Пушкинская улица была битком забита людьми. Григорьев, словно корабль в волнующихся водах, медленно двигался верхом, картинно покачиваясь в седле. Толпа истерически орала «Ура!». Кто-то протиснулся поближе к атаману и, пользуясь медленным ходом процессии, схватил его руку, истово поцеловал, поднял сияющее лицо вверх и восторженно прокричал: «Батько, батько!!».
Смутная блуждающая улыбка не сходила с губ атамана, что он впал в состояние транса, и только полу-закатившиеся глаза его бессмысленно блуждали по беснующейся толпе. За ним двигались бойцы в папахах, в свитках, в новеньком, с иголочки, английском обмундировании, с еще необстрелянными, пахнущими оружейной смазкой винтовками, жадно смотрели на женщин, на окна квартир, на ворота домов…
Победные марши и неистовство толпы продолжались до полудня. Во все концы света разлетелись телеграммы о взятии Одессы, о крахе Антанты; командарм Скачко, еще недавно костеривший Григорьева за аморализм и разложение войск, слал в Центр победные реляции и ходатайство о награждении атамана орденом Красного Знамени.

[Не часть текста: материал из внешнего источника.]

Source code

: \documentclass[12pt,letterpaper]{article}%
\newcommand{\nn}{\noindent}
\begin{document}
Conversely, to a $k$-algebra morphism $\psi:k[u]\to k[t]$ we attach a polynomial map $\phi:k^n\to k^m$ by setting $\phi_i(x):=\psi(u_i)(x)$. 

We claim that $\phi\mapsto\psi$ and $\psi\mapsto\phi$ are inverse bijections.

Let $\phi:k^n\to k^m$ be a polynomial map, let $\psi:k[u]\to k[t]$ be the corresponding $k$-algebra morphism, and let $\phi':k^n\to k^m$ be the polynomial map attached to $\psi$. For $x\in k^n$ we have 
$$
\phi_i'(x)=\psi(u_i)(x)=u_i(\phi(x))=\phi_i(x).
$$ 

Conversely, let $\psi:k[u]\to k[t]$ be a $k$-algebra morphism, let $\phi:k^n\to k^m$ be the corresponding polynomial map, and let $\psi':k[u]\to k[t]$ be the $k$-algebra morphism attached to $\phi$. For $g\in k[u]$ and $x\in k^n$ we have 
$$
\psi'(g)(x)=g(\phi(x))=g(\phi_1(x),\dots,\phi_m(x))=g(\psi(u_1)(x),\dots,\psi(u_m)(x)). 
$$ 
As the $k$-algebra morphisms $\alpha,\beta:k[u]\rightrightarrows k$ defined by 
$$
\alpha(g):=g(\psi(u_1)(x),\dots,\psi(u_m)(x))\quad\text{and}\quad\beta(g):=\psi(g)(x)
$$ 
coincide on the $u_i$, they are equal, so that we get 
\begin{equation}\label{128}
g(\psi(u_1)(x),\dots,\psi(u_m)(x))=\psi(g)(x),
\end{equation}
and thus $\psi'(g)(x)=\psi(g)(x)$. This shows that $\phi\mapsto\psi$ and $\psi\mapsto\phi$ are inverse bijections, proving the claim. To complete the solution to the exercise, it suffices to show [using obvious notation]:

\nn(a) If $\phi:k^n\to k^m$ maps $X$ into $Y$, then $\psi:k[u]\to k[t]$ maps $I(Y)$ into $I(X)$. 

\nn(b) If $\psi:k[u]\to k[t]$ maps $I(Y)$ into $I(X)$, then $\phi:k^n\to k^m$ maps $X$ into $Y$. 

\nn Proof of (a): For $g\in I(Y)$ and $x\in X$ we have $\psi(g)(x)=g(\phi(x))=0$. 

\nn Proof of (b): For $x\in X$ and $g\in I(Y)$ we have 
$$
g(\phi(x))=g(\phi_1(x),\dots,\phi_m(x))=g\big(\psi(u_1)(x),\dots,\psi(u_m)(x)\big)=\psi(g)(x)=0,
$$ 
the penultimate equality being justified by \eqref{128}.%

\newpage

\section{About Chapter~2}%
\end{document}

Григорьев выходил на площади с огромной свитой, бряцал оружием, произносил пламенные речи, поил весь город самогоном, раздавал налево и направо мануфактуру, обмундирование, продовольствие. Жители Одессы и окрестностей его боготворили. Но тут же начался и конфликт с одесским ревкомом: атаман, потакая неумеренным аппетитам своих бойцов, издал приказ о повсеместных реквизициях, которые в первую очередь коснулись еврейских ростовщиков и спекулянтов. Представители одесского ревкома, почти поголовно евреи, возмутились не столько драконовским приказом, сколько попыткой ущемления власти. Григорьев же на их претензии ответил, что город завоевал он, стало быть, и порядки устанавливать ему, а не какому-то ревкому, который во время штурма отсиживался в подполье. Батько даже хотел расстрелять ревкомовцев, да помиловал по доброте душевной, ведь он — добрейший человек, волею судеб назначенный вершить справедливый суд среди раздираемой социальными распрями толпы…
Этот пламенный трибун и великий гуманист всей своей романтической душой, всем своим переполненным любовью сердцем стремился к социальной справедливости, к свободе от какого бы то ни было диктата, он мечтал о крестьянской воле, о земле, возвышенном труде, хотел, чтобы, идя за плугом, украинский хлебопашец пел веселые песни, не оскверняя язык проклятиями в адрес Ревтрибуналов и карательных отрядов ЧК…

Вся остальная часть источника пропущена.